Cyber Monday was a virtual hit with holiday shoppers, as LowCards.com reported online sales made this season could be up to a third more than last season. But how those sales were conducted could become a concern for next season.
According to Javelin Strategy & Research, most consumers used a credit card rather than a debit card to buy their holiday gifts. Javelin reported that consumers spent $82.10 on average for a single credit card transaction and $58.29 for each debit card purchase. The research firm expects this spending choice will continue as the purchase volume via credit cards will rise by 63 percent from this holiday season through 2016, while debit card usage will only inch up by 2 percent.
Interestingly, the research shows that consumers who use credit cards buy for a product’s benefit, while those who use a debit card base their purchases on cost and will even choose a gift that has inferior benefits if the price is right.
“Both studies provide more evidence that consumers must be wise when it comes to shopping with a card credit,” said Bill Hardekopf, CEO of LowCards.com. “This is especially true during Christmas when it is so easy to get caught up in the spirit of giving and buy that extra gift or two.

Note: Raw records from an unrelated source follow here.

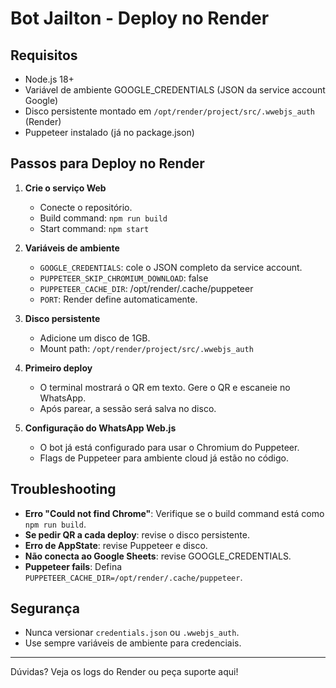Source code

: # Bot Jailton - Deploy no Render

## Requisitos
- Node.js 18+
- Variável de ambiente GOOGLE_CREDENTIALS (JSON da service account Google)
- Disco persistente montado em `/opt/render/project/src/.wwebjs_auth` (Render)
- Puppeteer instalado (já no package.json)

## Passos para Deploy no Render

1. **Crie o serviço Web**
   - Conecte o repositório.
   - Build command: `npm run build`
   - Start command: `npm start`

2. **Variáveis de ambiente**
   - `GOOGLE_CREDENTIALS`: cole o JSON completo da service account.
   - `PUPPETEER_SKIP_CHROMIUM_DOWNLOAD`: false
   - `PUPPETEER_CACHE_DIR`: /opt/render/.cache/puppeteer
   - `PORT`: Render define automaticamente.

3. **Disco persistente**
   - Adicione um disco de 1GB.
   - Mount path: `/opt/render/project/src/.wwebjs_auth`

4. **Primeiro deploy**
   - O terminal mostrará o QR em texto. Gere o QR e escaneie no WhatsApp.
   - Após parear, a sessão será salva no disco.

5. **Configuração do WhatsApp Web.js**
   - O bot já está configurado para usar o Chromium do Puppeteer.
   - Flags de Puppeteer para ambiente cloud já estão no código.

## Troubleshooting
- **Erro "Could not find Chrome"**: Verifique se o build command está como `npm run build`.
- **Se pedir QR a cada deploy**: revise o disco persistente.
- **Erro de AppState**: revise Puppeteer e disco.
- **Não conecta ao Google Sheets**: revise GOOGLE_CREDENTIALS.
- **Puppeteer fails**: Defina `PUPPETEER_CACHE_DIR=/opt/render/.cache/puppeteer`.

## Segurança
- Nunca versionar `credentials.json` ou `.wwebjs_auth`.
- Use sempre variáveis de ambiente para credenciais.

---

Dúvidas? Veja os logs do Render ou peça suporte aqui!
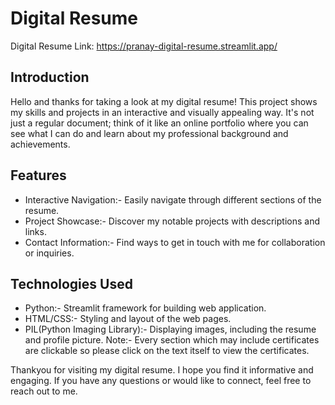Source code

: # Digital Resume
Digital Resume Link: https://pranay-digital-resume.streamlit.app/

## Introduction
Hello and thanks for taking a look at my digital resume! This project shows my skills and projects in an interactive and visually appealing way.
It's not just a regular document; think of it like an online portfolio where you can see what I can do and learn about my professional background and achievements.

## Features
- Interactive Navigation:- Easily navigate through different sections of the resume.
- Project Showcase:- Discover my notable projects with descriptions and links.
- Contact Information:- Find ways to get in touch with me for collaboration or inquiries.

## Technologies Used
- Python:- Streamlit framework for building web application.
- HTML/CSS:- Styling and layout of the web pages.
- PIL(Python Imaging Library):- Displaying images, including the resume and profile picture.
Note:- Every section which may include certificates are clickable so please click on the text itself to view the certificates.

Thankyou for visiting my digital resume. I hope you find it informative and engaging.
If you have any questions or would like to connect, feel free to reach out to me.
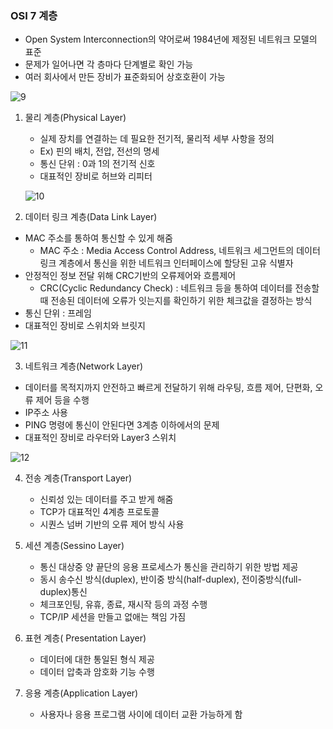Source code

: ### OSI 7 계층

- Open System Interconnection의 약어로써 1984년에 제정된 네트워크 모델의 표준
- 문제가 일어나면 각 층마다 단계별로 확인 가능
- 여러 회사에서 만든 장비가 표준화되어 상호호환이 가능

![9](https://user-images.githubusercontent.com/44665707/151339232-504dc38e-cb10-4c78-b93c-3dcb7a7974a0.PNG)



1. 물리 계층(Physical Layer)

   - 실제 장치를 연결하는 데 필요한 전기적, 물리적 세부 사항을 정의 
   - Ex) 핀의 배치, 전압, 전선의 명세
   - 통신 단위 : 0과 1의 전기적 신호
   - 대표적인 장비로 허브와 리피터

   ![10](https://user-images.githubusercontent.com/44665707/151339385-c7076db8-e3fd-482f-a79f-7fb57456b6f5.PNG)

2.  데이터 링크 계층(Data Link Layer)

   - MAC 주소를 통하여 통신할 수 있게 해줌
     - MAC 주소 : Media Access Control Address, 네트워크 세그먼트의 데이터 링크 계층에서 통신을 위한 네트워크 인터페이스에 할당된 고유 식별자
   - 안정적인 정보 전달 위해 CRC기반의 오류제어와 흐름제어
     - CRC(Cyclic Redundancy Check) : 네트워크 등을 통하여 데이터를 전송할 때 전송된 데이터에 오류가 잇는지를 확인하기 위한 체크값을 결정하는 방식
   - 통신 단위 : 프레임
   - 대표적인 장비로 스위치와 브릿지

   ![11](https://user-images.githubusercontent.com/44665707/151340176-aaf2854b-b4f1-43db-9551-807035f5c57a.PNG)

3.  네트워크 계층(Network Layer)

   - 데이터를 목적지까지 안전하고 빠르게 전달하기 위해 라우팅, 흐름 제어, 단편화, 오류 제어 등을 수행
   - IP주소 사용
   - PING 명령에 통신이 안된다면 3계층 이하에서의 문제
   - 대표적인 장비로 라우터와 Layer3 스위치

   ![12](https://user-images.githubusercontent.com/44665707/151340365-02d3b588-88a0-4406-aaad-b8d06c956983.PNG)

4. 전송 계층(Transport Layer)

   - 신뢰성 있는 데이터를 주고 받게 해줌
   - TCP가 대표적인 4계층 프로토콜
   - 시퀀스 넘버 기반의 오류 제어 방식 사용

   

5. 세션 계층(Sessino Layer)

   - 통신 대상중 양 끝단의 응용 프로세스가 통신을 관리하기 위한 방법 제공
   - 동시 송수신 방식(duplex), 반이중 방식(half-duplex), 전이중방식(full-duplex)통신
   - 체크포인팅, 유휴, 종료, 재시작 등의 과정 수행
   - TCP/IP 세션을 만들고 없애는 책임 가짐

   

6. 표현 계층( Presentation Layer)

   - 데이터에 대한 통일된 형식 제공
   - 데이터 압축과 암호화 기능 수행

   

7. 응용 계층(Application Layer)

   - 사용자나 응용 프로그램 사이에 데이터 교환 가능하게 함

   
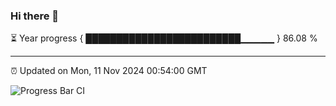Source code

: ### Hi there 👋

⏳ Year progress { █████████████████████████▁▁▁▁▁ } 86.08 %

---

⏰ Updated on Mon, 11 Nov 2024 00:54:00 GMT

![Progress Bar CI](https://github.com/code-lakshay/GitHub-Actions-Demo/workflows/Progress%20Bar%20CI/badge.svg)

That’s why over 14 million people are still paying off credit card purchases from the 2010 holiday season.”
Well, at least it’s a start. Recently, 58 U.S. Senators agreed to revive the chamber’s Secret Santa gift exchange program, and they stuck a paltry $10 spending limit on it. Thirty-seven Democrats agreed to participate, compared to 21 Republicans.
Two thoughts emerge from that head count. Apparently, the GOP is really, really opposed to spending — even a trifling amount during the holidays. Or the majority of Republican senators feel the $10 spending limit won’t cover the cost of a lump of coal plus shipping, even though the gift wrapping and seasonal note card are free.